Lmao this happened to me in Naples. In 2011 some friends and I were on a port call and visited Pompei, and afterward we got very lost, wandered through a vineyard, and ended up at a restaurant meant to resemble a Roman bath. When we walked in we were half-drunk, dehydrated, and had no idea where we were. The owner and his daughter sat us at a table and just started bringing us food. We never ordered a thing. We stayed for hours and tried as much of the menu as we could, and the owner was very proud of everything he made us. We also drank our way through their entire wine list.
Molte grazi to that man and his family for taking care of some sailors far from home.
And still us Italians have percentually less obese people than the Americans
Lmao the subtitle guy really went "???"
I just commented about this guy on another video
RIP. Food was this man’s worst enemy. Swimming would have been his best friend.
??? = pollo valdostano.
He’d be glad to know there are all you can eats in Italy now!!!
Timmy's of the world never stand a chance.
I keep thinking of John Candy looking, listening to this man….
You know what's crazy… After watching Punisher. I literally just noticed he was Bumpo. A character in the Marvel universe.

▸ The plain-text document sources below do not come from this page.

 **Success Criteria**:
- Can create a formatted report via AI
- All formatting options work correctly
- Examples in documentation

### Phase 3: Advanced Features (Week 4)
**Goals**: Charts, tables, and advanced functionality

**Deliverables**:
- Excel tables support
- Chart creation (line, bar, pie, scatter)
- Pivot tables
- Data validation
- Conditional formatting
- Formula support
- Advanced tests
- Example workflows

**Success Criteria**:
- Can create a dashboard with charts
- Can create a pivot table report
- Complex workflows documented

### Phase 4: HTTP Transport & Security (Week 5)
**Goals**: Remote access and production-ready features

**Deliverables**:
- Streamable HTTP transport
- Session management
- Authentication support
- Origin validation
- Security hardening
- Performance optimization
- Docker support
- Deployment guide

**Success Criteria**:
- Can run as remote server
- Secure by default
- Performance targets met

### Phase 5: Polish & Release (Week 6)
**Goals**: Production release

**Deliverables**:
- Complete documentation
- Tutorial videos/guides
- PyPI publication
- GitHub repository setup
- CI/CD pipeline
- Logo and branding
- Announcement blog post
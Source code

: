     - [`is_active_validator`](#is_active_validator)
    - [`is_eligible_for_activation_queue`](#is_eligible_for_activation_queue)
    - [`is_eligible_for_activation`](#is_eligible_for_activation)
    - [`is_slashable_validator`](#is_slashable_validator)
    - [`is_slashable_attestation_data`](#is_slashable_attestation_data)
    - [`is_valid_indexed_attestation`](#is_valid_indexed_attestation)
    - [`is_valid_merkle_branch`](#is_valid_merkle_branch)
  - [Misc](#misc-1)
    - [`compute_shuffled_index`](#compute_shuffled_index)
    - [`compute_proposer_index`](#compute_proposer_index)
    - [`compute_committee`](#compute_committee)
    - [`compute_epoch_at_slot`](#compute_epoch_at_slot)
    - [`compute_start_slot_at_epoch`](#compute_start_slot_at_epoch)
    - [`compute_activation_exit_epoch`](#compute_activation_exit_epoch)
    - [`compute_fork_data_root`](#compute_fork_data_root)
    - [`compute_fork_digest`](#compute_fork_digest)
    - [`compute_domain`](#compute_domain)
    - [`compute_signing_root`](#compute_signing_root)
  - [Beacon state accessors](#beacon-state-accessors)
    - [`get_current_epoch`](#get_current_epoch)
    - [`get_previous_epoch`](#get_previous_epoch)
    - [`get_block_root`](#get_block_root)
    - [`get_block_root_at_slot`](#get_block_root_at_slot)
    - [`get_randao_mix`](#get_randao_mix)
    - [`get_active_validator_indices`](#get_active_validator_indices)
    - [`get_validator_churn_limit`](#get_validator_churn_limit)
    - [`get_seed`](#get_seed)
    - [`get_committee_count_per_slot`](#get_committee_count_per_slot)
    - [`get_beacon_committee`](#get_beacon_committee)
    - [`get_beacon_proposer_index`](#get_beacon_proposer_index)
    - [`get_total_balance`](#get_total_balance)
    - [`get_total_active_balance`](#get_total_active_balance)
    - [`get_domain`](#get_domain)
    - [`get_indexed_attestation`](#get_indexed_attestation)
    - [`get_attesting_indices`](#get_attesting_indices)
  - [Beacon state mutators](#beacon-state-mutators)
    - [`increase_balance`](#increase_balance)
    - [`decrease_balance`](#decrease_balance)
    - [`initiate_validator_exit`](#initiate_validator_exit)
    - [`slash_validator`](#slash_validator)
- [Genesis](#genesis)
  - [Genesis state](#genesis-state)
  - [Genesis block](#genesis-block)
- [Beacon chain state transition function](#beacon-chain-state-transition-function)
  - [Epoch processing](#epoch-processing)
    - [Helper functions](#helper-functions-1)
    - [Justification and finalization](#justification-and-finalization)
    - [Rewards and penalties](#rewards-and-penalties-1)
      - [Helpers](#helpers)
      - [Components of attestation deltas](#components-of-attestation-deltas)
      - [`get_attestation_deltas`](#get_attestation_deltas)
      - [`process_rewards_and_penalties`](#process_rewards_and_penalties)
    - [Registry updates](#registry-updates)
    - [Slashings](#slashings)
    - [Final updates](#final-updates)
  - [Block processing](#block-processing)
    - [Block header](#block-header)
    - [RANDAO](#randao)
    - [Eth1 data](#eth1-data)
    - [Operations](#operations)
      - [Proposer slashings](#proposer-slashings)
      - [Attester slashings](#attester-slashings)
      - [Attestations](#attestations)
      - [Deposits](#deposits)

I hate that this man passed away. He was an awesome comic. Rest easy John!
we get it ya like eating
lol
I miss him. One of the greats
Yes, more John Pinette shorts. He deserves more recognition, one of my favorite comedians of all time and completely clean. Great performer
Ok, I really need to go to Italy now
A true legend.
as the skinny granddaughter of my nona, yes i almost die of food overdose every time i go over. somehow i’m always getting bigger? but i’m old
Person eating stops due to death
Italians: “what’s a matta, you sick?”
Ain't no damn all you can eat buffet it's a ALL YOU CAN EAT TABLE SERVED and yes, YOU WILL CONSUME everything. Otherwise, mom will be concerned. You don't want mom to be concerned.
Every clip I’ve seen makes it seem like he has one real joke. (Some type of “I’m so fat”) but somehow he spins it into something new and hilarious
This is exactly what it was like when I went to Italy. Especially the “Wassa matta, you no like?” After they tried to feed you your twelfth course of the night 😂
I encountered him while I was a service worker in the early 90s. He was rude to me to the literal point of cruelty.
His friends? They abandoned him while he was passed out sitting upright at a table.
He was too fat to fall over. He was just sitting there upright making weird, gurgling, snoring noises.
Now, I am here eating a nice burrito and drinking a milk stout beer, and he is as dead as a hammer.
😂😂😂 👏👏
This guy is a larger version of the late, Gilbert Gottfried.
Without the annoying high pitch nasal vocals.
I want to hear about the bill lol.
😂that is an Italian grandma, not a restaurant. From Italy I say
All he talks about is food
God, I miss this man!
BTW, The 4th item he listed is Pollo Valdostano. It is a chicken dish with a recipe that comes from the Aosta Valley Region in Italy.
Poor Timmy🤣🤣🤣
White fluffy
Looks like he was eating everything and thats why Timmy died
My favorite of his comedy routines 😂😂😂😂
I have a brother who is kinda skinny, however he always manages to eat more then anyone I know. I’m like “HOW ARE YOU STILL SKINNY?!?!!!?”
There isn't here either as soon as you eat alot they actually tell you to leave and not come back
I'm italian and i never seen anything like it
Italian here, can confirm, especially southern Italy. It really is a fight amongst yourselfs.
"HE'S DEAD!
Pass that over here."
😂😂😂😂😂😂
If you ever want a close equivalent to this in America, go find a good Brazilian steakhouse. Everytime I go to one I think of this joke. They will feed you till you burst, then try and give you some more. They will bring enormous quantities to your table and all you gotta do is flip a medallion green side up.
The first time I went to one, ordered a beer with my meal. Didn't get it. Didn't mind. I merely asked my waiter to take it off the bill. No big deal.
The manager comes to the table 5 minutes later and practically begs my forgiveness. He then hands me a card that would get me and my wife 1 free meal each. Any meal. Some of their meals cost over 200 per plate. Needless to say every special occasion or just feeling the mood they got my business.